Anyway, thanks for all the help. I'll continue on. Probably I won't
see too many xruns with this set like this.
cheers,
Mark
On 10/6/05, Mark Knecht <[email protected]> wrote:
> On 10/6/05, Ingo Molnar <[email protected]> wrote:
> >
> > * Mark Knecht <[email protected]> wrote:
> >
> > > I am still getting a few xruns even after raising Jack's priority
> > > level to 80. I am wondering whether it's fair to report these when I
> > > have CONFIG_DEBUG_PREEMPT set?
> >
> > > 4559 78 38 [IRQ 58]
> >
> > > 58: 257570 IO-APIC-level hdsp
> >
> > IRQ 58 is your audio interrupt, right? You should raise that one to prio
> > 80 too. (via chrt)
> >
> > > Since my NIC is getting a higher priority than both my sound card and
> > > my 1394 audio drives (IRQ217 vs. IRQ58/IRQ66) I assume that network
> > > activity might possibly sometimes cause a problem? Or is this not
> > > true?
> >
> > yeah, that could be the case.
> >
>
> Can you suggest how I might be able to do this at boot time?

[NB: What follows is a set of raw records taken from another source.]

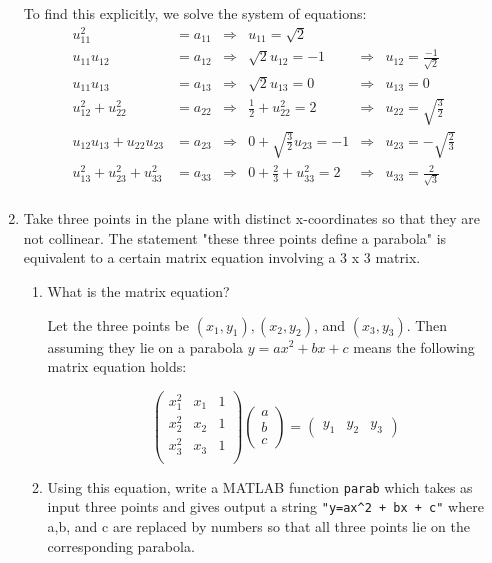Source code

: \documentclass[12pt]{amsart}
\begin{document}
\begin{enumerate}
To find this explicitly, we solve the system of equations:
 \begin{align*}
u_{11}^2 & =  a_{11} & \Rightarrow & u_{11}  =  \sqrt{2} \\
u_{11}u_{12} & =  a_{12}  & \Rightarrow & \sqrt{2} u_{12} =  -1 & \Rightarrow &  u_{12} = \frac{-1}{\sqrt{2}} \\
u_{11}u_{13} & =  a_{13}  & \Rightarrow & \sqrt{2} u_{13} =  0 & \Rightarrow & u_{13} = 0 \\
u_{12}^2 + u_{22}^2 & =  a_{22}  & \Rightarrow & \frac{1}{2} +  u_{22}^2 =  2 & \Rightarrow& u_{22} = \sqrt{\frac{3}{2}} \\
u_{12} u_{13} + u_{22} u_{23} & =  a_{23} & \Rightarrow & 0 + \sqrt{\frac{3}{2}} u_{23}  = -1 & \Rightarrow & u_{23} = - \sqrt{\frac{2}{3}} \\
u_{13}^2 + u_{23}^2 + u_{33}^2 & =  a_{33} & \Rightarrow & 0 + \frac{2}{3} + u_{33}^2 = 2 & \Rightarrow & u_{33} = \frac{2}{\sqrt{3}}\\
\end{align*}


\vfill
\pagebreak 


\item Take three points in the plane with distinct x-coordinates 
so that they are not collinear. The statement "these three 
points define a parabola" is equivalent to a certain matrix 
equation involving a 3 x 3 matrix.

\begin{enumerate}
\item What is the matrix equation?

Let the three points be $(x_1,y_1),(x_2,y_2)$, and $(x_3,y_3)$.
Then assuming they lie on a parabola $y = ax^2 + bx + c$ means 
the following matrix equation holds:

\[ \left( \begin{array}{ccc}
x_1^2 & x_1 & 1 \\
x_2^2 & x_2 & 1 \\
x_3^2 & x_3 & 1 \\
\end{array}\right) \left( \begin{array}{c}
a \\ b \\ c \end{array} \right)
= \left( \begin{array}{c} y_1 & y_2 & y_3
\end{array} \right) \]

\item  Using this equation, write a MATLAB 
function {\tt parab} which takes as input 
three points and gives output a string 
{\tt "y=ax\^{}2 + bx + c"} where a,b, and c 
are replaced by numbers so that all three points 
lie on the corresponding parabola.



\end{enumerate}
\end{enumerate}
\end{document}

Apologies for answering myself...
I found an old conversation that answered this, at least when I'm
logged in as root. Hopefully it will work at boot time also:
chrt -f -p 80 `pidof "IRQ 58"`
I noted that the default chrt command changed the IRQ process from
SCHED_FIFO to SCHED_RR so I assume I really should leave it at
SCHED_FIFO?
Thanks,
Mark
On 10/6/05, Mark Knecht <[email protected]> wrote:
>
> I found an old conversation that answered this, at least when I'm
> logged in as root. Hopefully it will work at boot time also:
>
> chrt -f -p 80 `pidof "IRQ 58"`
>
> I noted that the default chrt command changed the IRQ process from
> SCHED_FIFO to SCHED_RR so I assume I really should leave it at
> SCHED_FIFO?
>
Evening all. A small report...
After getting rt priorities semi-setup using this commands:
/usr/bin/chrt -f -p 80 `/bin/pidof "IRQ 58"`
/usr/bin/chrt -f -p 61 `/bin/pidof "IRQ 66"`
/usr/bin/chrt -f -p 60 `/bin/pidof "IRQ 233"`
where 58 is my sound card, 66 is my 1394 audio drive, and 233 is
(apparently) my internal SATA system drive, I am now running a very
fast 64/2 setting on Jack. This corresponds to <3mS latency and is the
best that I can do with RME sound cards since the Alsa driver enforces
nothing lower than buffer sizes of 64. If things run at this level
reliably then no one is going to hear the latency and recorded audio
can go full circle and sound live. This is great. Thanks!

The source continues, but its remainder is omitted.